O problema é que esse tipo de transação envolve juros bem altos. Então, os R$400 que o Sr. Fulano tomará emprestado lhe custarão muito mais quando ele puder pagar o valor. No Banco do Brasil os juros custam, em média, 10% ao mês. Tomando o banco como exemplo, os R$400 do cheque especial virarão R$440 após um mês da utilização, sem contar impostos.

Como é cobrado o cheque especial?

Como comentamos antes, o cheque especial é cobrado automaticamente da conta corrente quando ela tiver saldo. Dessa forma, o cliente precisa “cobrir” o que gastou do cheque especial depositando dinheiro em sua conta. O que geralmente acontece, no entanto, é que a pessoa não tem o valor para necessário – se tivesse, não estaria utilizando a linha de crédito.

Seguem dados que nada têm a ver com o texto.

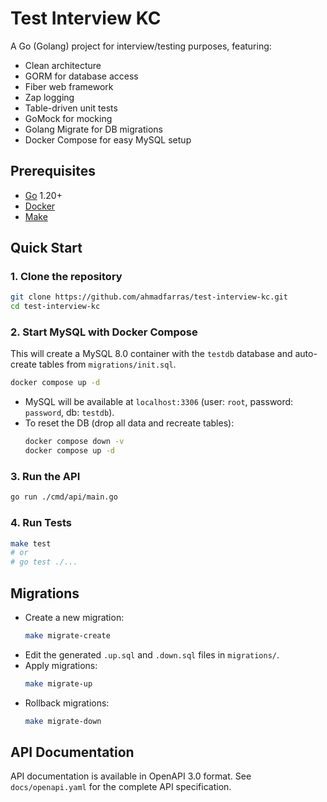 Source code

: # Test Interview KC

A Go (Golang) project for interview/testing purposes, featuring:
- Clean architecture
- GORM for database access
- Fiber web framework
- Zap logging
- Table-driven unit tests
- GoMock for mocking
- Golang Migrate for DB migrations
- Docker Compose for easy MySQL setup

## Prerequisites
- [Go](https://golang.org/dl/) 1.20+
- [Docker](https://www.docker.com/get-started)
- [Make](https://www.gnu.org/software/make/)

## Quick Start

### 1. Clone the repository
```sh
git clone https://github.com/ahmadfarras/test-interview-kc.git
cd test-interview-kc
```

### 2. Start MySQL with Docker Compose
This will create a MySQL 8.0 container with the `testdb` database and auto-create tables from `migrations/init.sql`.

```sh
docker compose up -d
```

- MySQL will be available at `localhost:3306` (user: `root`, password: `password`, db: `testdb`).
- To reset the DB (drop all data and recreate tables):
  ```sh
  docker compose down -v
  docker compose up -d
  ```

### 3. Run the API
```sh
go run ./cmd/api/main.go
```

### 4. Run Tests
```sh
make test
# or
# go test ./...
```

## Migrations
- Create a new migration:
  ```sh
  make migrate-create
  ```
- Edit the generated `.up.sql` and `.down.sql` files in `migrations/`.
- Apply migrations:
  ```sh
  make migrate-up
  ```
- Rollback migrations:
  ```sh
  make migrate-down
  ```

## API Documentation

API documentation is available in OpenAPI 3.0 format. See `docs/openapi.yaml` for the complete API specification.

Assim, o salário do cliente cai na conta no mês seguinte e o banco automaticamente “devora” uma parte dele ou mesmo o valor total para cobrir a dívida. Nesse caso, o consumidor fica sem acesso ao total de seu salário, que deve ser usado para o sustento da família. Por isso, a justiça brasileira tem dado ganho de causa a vários consumidores que são vítimas desse problema.

Cheque Especial

Entrar no cheque especial é como estar num labirinto sem saída

O banco pode reter meu salário?

De acordo com o inciso IV do artigo 649 do Código de Processo Civil:

“são absolutamente impenhoráveis os vencimentos, subsídios, soldos, salários, remunerações, proventos de aposentadoria, pensões, pecúlios e montepios; as quantias recebidas por liberalidade de terceiro e destinadas ao sustento do devedor e sua família, os ganhos de trabalhador autônomo e os honorários de profissional liberal.”

Em termos mais simples, isso significa que os rendimentos utilizados para sustento não podem ser retidos por qualquer instituição. Quando o banco debita os custos do cheque especial do salário recebido em conta, está impedindo o consumidor de utilizar esse dinheiro para o devido fim: sustentar ele próprio e sua família.

Os bancos, no entanto, costumam alegar que o salário deixa de ser salário quando cai na conta corrente. Também é comum que as instituições recorram ao contrato de adesão ao serviço do cheque especial para justificar a cobrança. Esses contratos, porém, podem conter cláusulas abusivas, inclusive no que diz respeito à retenção do salário.

O que fazer?

Se você possui dívida devido ao cheque especial e o banco recolhe seu salário parcial ou integralmente, sugerimos que procure um órgão de proteção ao consumidor, como o Procon de sua cidade. Esses órgão possuem profissionais preparados para lidar com casos semelhantes a esses e podem fornecer informações mais específicas sobre a sua situação. Não se esqueça de levar todos os documentos que comprovem a retenção do salário, como extratos, bem como o contrato que você assinou com o banco.